## [Exercise objective]
Find "<li>이행강제금 부과 제도는" in the records that follow; print that line and each subsequent line through the last one, verbatim and with nothing added.

[Stored data]
★ ★ ★

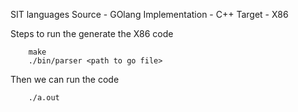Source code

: SIT languages
Source - GOlang
Implementation - C++
Target - X86

Steps to run the generate the X86 code 
```
	make
	./bin/parser <path to go file>
```

Then we can run the code
```
	./a.out
```
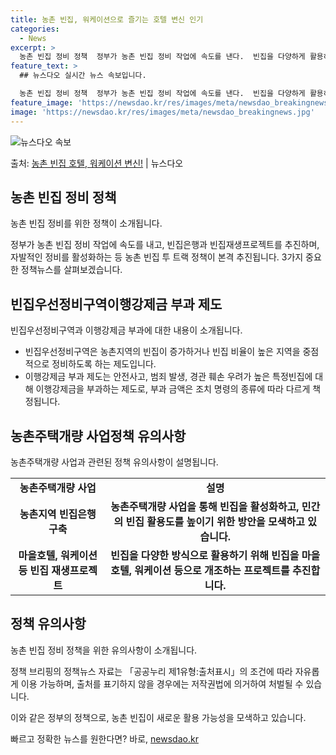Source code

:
 ```yaml
---
title: 농촌 빈집, 워케이션으로 즐기는 호텔 변신 인기
categories:
  - News
excerpt: >
  농촌 빈집 정비 정책  정부가 농촌 빈집 정비 작업에 속도를 낸다.  빈집을 다양하게 활용하도록 빈집은행과 …
feature_text: >
  ## 뉴스다오 실시간 뉴스 속보입니다.

  농촌 빈집 정비 정책  정부가 농촌 빈집 정비 작업에 속도를 낸다.  빈집을 다양하게 활용하도록 빈집은행과 …
feature_image: 'https://newsdao.kr/res/images/meta/newsdao_breakingnews.jpg'
image: 'https://newsdao.kr/res/images/meta/newsdao_breakingnews.jpg'
---
```


![뉴스다오 속보](https://newsdao.kr/res/images/meta/newsdao_breakingnews.jpg)

<p>출처: <a href="https://newsdao.kr/4555" rel="dofollow">농촌 빈집 호텔, 워케이션 변신!</a> | 뉴스다오</p>

<h2 data-ke-size="size26">농촌 빈집 정비 정책</h2>
농촌 빈집 정비를 위한 정책이 소개됩니다.

<p data-ke-size="size16">정부가 농촌 빈집 정비 작업에 속도를 내고, 빈집은행과 빈집재생프로젝트를 추진하며, 자발적인 정비를 활성화하는 등 농촌 빈집 투 트랙 정책이 본격 추진됩니다. 3가지 중요한 정책뉴스를 살펴보겠습니다.</p>

<h2 data-ke-size="size24">빈집우선정비구역이행강제금 부과 제도</h2>
빈집우선정비구역과 이행강제금 부과에 대한 내용이 소개됩니다.

<ul>
  <li>빈집우선정비구역은 농촌지역의 빈집이 증가하거나 빈집 비율이 높은 지역을 중점적으로 정비하도록 하는 제도입니다.</li>
  <li>이행강제금 부과 제도는 안전사고, 범죄 발생, 경관 훼손 우려가 높은 특정빈집에 대해 이행강제금을 부과하는 제도로, 부과 금액은 조치 명령의 종류에 따라 다르게 책정됩니다.</li>
</ul>

<h2 data-ke-size="size24">농촌주택개량 사업정책 유의사항</h2>
농촌주택개량 사업과 관련된 정책 유의사항이 설명됩니다.

<table>
  <tr>
    <td style="text-align: center; height: 17px;"><b>농촌주택개량 사업</b></td>
    <td style="text-align: center; height: 17px;"><b>설명</b></td>
  </tr>
  <tr>
    <td style="text-align: center; height: 17px;"><b>농촌지역 빈집은행 구축</b></td>
    <td style="text-align: center; height: 17px;"><b>농촌주택개량 사업을 통해 빈집을 활성화하고, 민간의 빈집 활용도를 높이기 위한 방안을 모색하고 있습니다.</b></td>
  </tr>
  <tr>
    <td style="text-align: center; height: 17px;"><b>마을호텔, 워케이션 등 빈집 재생프로젝트</b></td>
    <td style="text-align: center; height: 17px;"><b>빈집을 다양한 방식으로 활용하기 위해 빈집을 마을호텔, 워케이션 등으로 개조하는 프로젝트를 추진합니다.</b></td>
  </tr>
</table>

<h2 data-ke-size="size24">정책 유의사항</h2>
농촌 빈집 정비 정책을 위한 유의사항이 소개됩니다.

<p data-ke-size="size16">정책 브리핑의 정책뉴스 자료는 「공공누리 제1유형:출처표시」의 조건에 따라 자유롭게 이용 가능하며, 출처를 표기하지 않을 경우에는 저작권법에 의거하여 처벌될 수 있습니다.</p>

이와 같은 정부의 정책으로, 농촌 빈집이 새로운 활용 가능성을 모색하고 있습니다. 

빠르고 정확한 뉴스를 원한다면? 바로, <a href="https://newsdao.kr" rel="dofollow">newsdao.kr</a>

★ ★ ★

## [Solution below]
  <li>이행강제금 부과 제도는 안전사고, 범죄 발생, 경관 훼손 우려가 높은 특정빈집에 대해 이행강제금을 부과하는 제도로, 부과 금액은 조치 명령의 종류에 따라 다르게 책정됩니다.</li>
</ul>

<h2 data-ke-size="size24">농촌주택개량 사업정책 유의사항</h2>
농촌주택개량 사업과 관련된 정책 유의사항이 설명됩니다.

<table>
  <tr>
    <td style="text-align: center; height: 17px;"><b>농촌주택개량 사업</b></td>
    <td style="text-align: center; height: 17px;"><b>설명</b></td>
  </tr>
  <tr>
    <td style="text-align: center; height: 17px;"><b>농촌지역 빈집은행 구축</b></td>
    <td style="text-align: center; height: 17px;"><b>농촌주택개량 사업을 통해 빈집을 활성화하고, 민간의 빈집 활용도를 높이기 위한 방안을 모색하고 있습니다.</b></td>
  </tr>
  <tr>
    <td style="text-align: center; height: 17px;"><b>마을호텔, 워케이션 등 빈집 재생프로젝트</b></td>
    <td style="text-align: center; height: 17px;"><b>빈집을 다양한 방식으로 활용하기 위해 빈집을 마을호텔, 워케이션 등으로 개조하는 프로젝트를 추진합니다.</b></td>
  </tr>
</table>

<h2 data-ke-size="size24">정책 유의사항</h2>
농촌 빈집 정비 정책을 위한 유의사항이 소개됩니다.

<p data-ke-size="size16">정책 브리핑의 정책뉴스 자료는 「공공누리 제1유형:출처표시」의 조건에 따라 자유롭게 이용 가능하며, 출처를 표기하지 않을 경우에는 저작권법에 의거하여 처벌될 수 있습니다.</p>

이와 같은 정부의 정책으로, 농촌 빈집이 새로운 활용 가능성을 모색하고 있습니다. 

빠르고 정확한 뉴스를 원한다면? 바로, <a href="https://newsdao.kr" rel="dofollow">newsdao.kr</a>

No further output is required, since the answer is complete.